Thistle following treatment with clopyralid.
The addition of a supplemental labeling for apples (Stinger) will allow growers to control several important problem weeds. Right now, prior to bud stage, in mid-May, is especially good timing for Canada thistle control with clopyralid.
Clopyralid is effective on weeds in the legume (white clover, vetch), composite (thistles, dandelion, horseweed, asters, goldenrod) and nightshade (black and hairy nightshade) families. Some weeds in these families are very attractive to honey bees and other pollinators. By eliminating these weeds from both orchard row middles, as well as in-row areas, we lessen the impact of insecticides on pollinators that may visit these weeds during bloom.
Some weeds such as goldenrod, Canada thistle, asters and horseweed can grow three to six feet tall within the tree row, interfering with harvest and other orchard operations, so there is more than one reason to eliminate these weeds.

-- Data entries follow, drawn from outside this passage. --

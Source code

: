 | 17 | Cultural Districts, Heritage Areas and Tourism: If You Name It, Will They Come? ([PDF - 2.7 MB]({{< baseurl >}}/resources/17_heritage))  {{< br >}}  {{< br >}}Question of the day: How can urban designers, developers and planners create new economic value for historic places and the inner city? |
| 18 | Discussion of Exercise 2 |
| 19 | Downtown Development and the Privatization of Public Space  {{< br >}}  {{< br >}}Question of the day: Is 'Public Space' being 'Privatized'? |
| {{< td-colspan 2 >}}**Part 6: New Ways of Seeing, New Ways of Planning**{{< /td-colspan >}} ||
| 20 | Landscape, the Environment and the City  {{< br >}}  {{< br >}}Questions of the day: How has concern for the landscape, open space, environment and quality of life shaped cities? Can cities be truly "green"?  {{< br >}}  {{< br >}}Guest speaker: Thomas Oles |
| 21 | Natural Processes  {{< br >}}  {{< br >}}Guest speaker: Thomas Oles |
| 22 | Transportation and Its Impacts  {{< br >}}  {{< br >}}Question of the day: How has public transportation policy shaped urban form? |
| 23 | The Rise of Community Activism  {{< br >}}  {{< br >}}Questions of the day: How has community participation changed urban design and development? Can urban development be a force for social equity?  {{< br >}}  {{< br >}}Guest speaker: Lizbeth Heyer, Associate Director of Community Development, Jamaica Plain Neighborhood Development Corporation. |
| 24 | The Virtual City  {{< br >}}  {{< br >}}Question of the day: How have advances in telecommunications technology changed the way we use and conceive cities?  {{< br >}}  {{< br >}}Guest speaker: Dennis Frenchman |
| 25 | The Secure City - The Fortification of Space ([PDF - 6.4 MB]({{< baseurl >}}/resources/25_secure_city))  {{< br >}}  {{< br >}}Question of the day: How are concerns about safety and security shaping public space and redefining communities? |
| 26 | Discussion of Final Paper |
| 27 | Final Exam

Trees must be established one year before treatment. The treatment is not for first year plantings. The pre-harvest interval for clopyralid in apples is 30 days and it may not be used during apple bloom. At this point, a single application of the highest labeled rate, 2/3 pint per acre, should provide the best control of Canada thistle. Split applications of 1/3 pint per application are also labeled. Do not exceed 2/3 pint per acre, total per year.
If you miss the treatment window of opportunity that has opened in mid-May, consider clopyralid as a postharvest spray, targeting both row middles and in-row areas where target weeds exist. Rosettes of Canada thistle are good targets in early fall and often persist late in the growing season. Addition of a labeled 2,4-D material in the fall applications will further help to reduce weed populations.